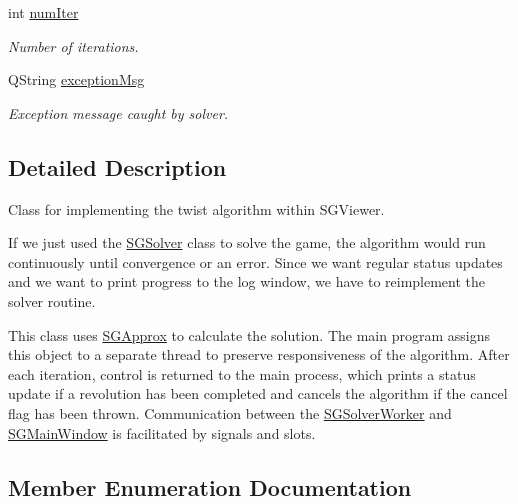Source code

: \begin{DoxyCompactItemize}
int \hyperlink{classSGSolverWorker__V2_a6d19ed64fc70a400897d1667d41f1207}{num\+Iter}
\begin{DoxyCompactList}\small\item\em Number of iterations. \end{DoxyCompactList}\item 
\mbox{\label{classSGSolverWorker__V2_aa335ad02f05d42b9b99e254ec7803113}} 
Q\+String \hyperlink{classSGSolverWorker__V2_aa335ad02f05d42b9b99e254ec7803113}{exception\+Msg}
\begin{DoxyCompactList}\small\item\em Exception message caught by solver. \end{DoxyCompactList}\end{DoxyCompactItemize}


\subsection{Detailed Description}
Class for implementing the twist algorithm within S\+G\+Viewer. 

If we just used the \hyperlink{classSGSolver}{S\+G\+Solver} class to solve the game, the algorithm would run continuously until convergence or an error. Since we want regular status updates and we want to print progress to the log window, we have to reimplement the solver routine.

This class uses \hyperlink{classSGApprox}{S\+G\+Approx} to calculate the solution. The main program assigns this object to a separate thread to preserve responsiveness of the algorithm. After each iteration, control is returned to the main process, which prints a status update if a revolution has been completed and cancels the algorithm if the cancel flag has been thrown. Communication between the \hyperlink{classSGSolverWorker}{S\+G\+Solver\+Worker} and \hyperlink{classSGMainWindow}{S\+G\+Main\+Window} is facilitated by signals and slots. 

\subsection{Member Enumeration Documentation}
\mbox{\label{classSGSolverWorker__V2_a252099560187dceadfe97c1bd335c561}} 
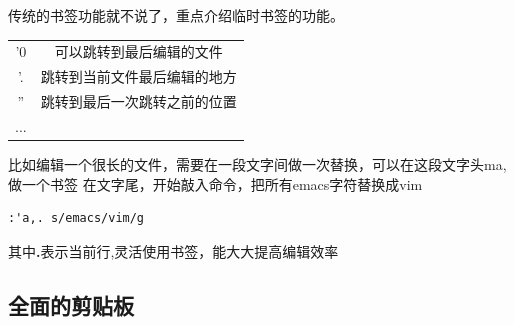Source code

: \documentclass[adobefonts]{ctexart}
\begin{document}
传统的书签功能就不说了，重点介绍临时书签的功能。

\begin{tabular}{c c}
'0  &  可以跳转到最后编辑的文件               \\
'.  &  跳转到当前文件最后编辑的地方           \\
''  &  跳转到最后一次跳转之前的位置           \\
...
\end{tabular}

比如编辑一个很长的文件，需要在一段文字间做一次替换，可以在这段文字头ma,做一个书签
在文字尾，开始敲入命令，把所有emacs字符替换成vim
\begin{verbatim}
:'a,. s/emacs/vim/g 
\end{verbatim}

其中\textbf{.}表示当前行,灵活使用书签，能大大提高编辑效率

\subsection{全面的剪贴板}


\end{document}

········

- [TASK STATEMENT] Copy the data word for word. Pictures do not go in the copy.

- [RESULT OF THE TASK]
Source code

: \begin{DoxyCompactItemize}
int \hyperlink{classSGSolverWorker__V2_a6d19ed64fc70a400897d1667d41f1207}{num\+Iter}
\begin{DoxyCompactList}\small\item\em Number of iterations. \end{DoxyCompactList}\item 
\mbox{\label{classSGSolverWorker__V2_aa335ad02f05d42b9b99e254ec7803113}} 
Q\+String \hyperlink{classSGSolverWorker__V2_aa335ad02f05d42b9b99e254ec7803113}{exception\+Msg}
\begin{DoxyCompactList}\small\item\em Exception message caught by solver. \end{DoxyCompactList}\end{DoxyCompactItemize}


\subsection{Detailed Description}
Class for implementing the twist algorithm within S\+G\+Viewer. 

If we just used the \hyperlink{classSGSolver}{S\+G\+Solver} class to solve the game, the algorithm would run continuously until convergence or an error. Since we want regular status updates and we want to print progress to the log window, we have to reimplement the solver routine.

This class uses \hyperlink{classSGApprox}{S\+G\+Approx} to calculate the solution. The main program assigns this object to a separate thread to preserve responsiveness of the algorithm. After each iteration, control is returned to the main process, which prints a status update if a revolution has been completed and cancels the algorithm if the cancel flag has been thrown. Communication between the \hyperlink{classSGSolverWorker}{S\+G\+Solver\+Worker} and \hyperlink{classSGMainWindow}{S\+G\+Main\+Window} is facilitated by signals and slots. 

\subsection{Member Enumeration Documentation}
\mbox{\label{classSGSolverWorker__V2_a252099560187dceadfe97c1bd335c561}} 
Source code

: \documentclass[adobefonts]{ctexart}
\begin{document}
传统的书签功能就不说了，重点介绍临时书签的功能。

\begin{tabular}{c c}
'0  &  可以跳转到最后编辑的文件               \\
'.  &  跳转到当前文件最后编辑的地方           \\
''  &  跳转到最后一次跳转之前的位置           \\
...
\end{tabular}

比如编辑一个很长的文件，需要在一段文字间做一次替换，可以在这段文字头ma,做一个书签
在文字尾，开始敲入命令，把所有emacs字符替换成vim
\begin{verbatim}
:'a,. s/emacs/vim/g 
\end{verbatim}

其中\textbf{.}表示当前行,灵活使用书签，能大大提高编辑效率

\subsection{全面的剪贴板}


\end{document}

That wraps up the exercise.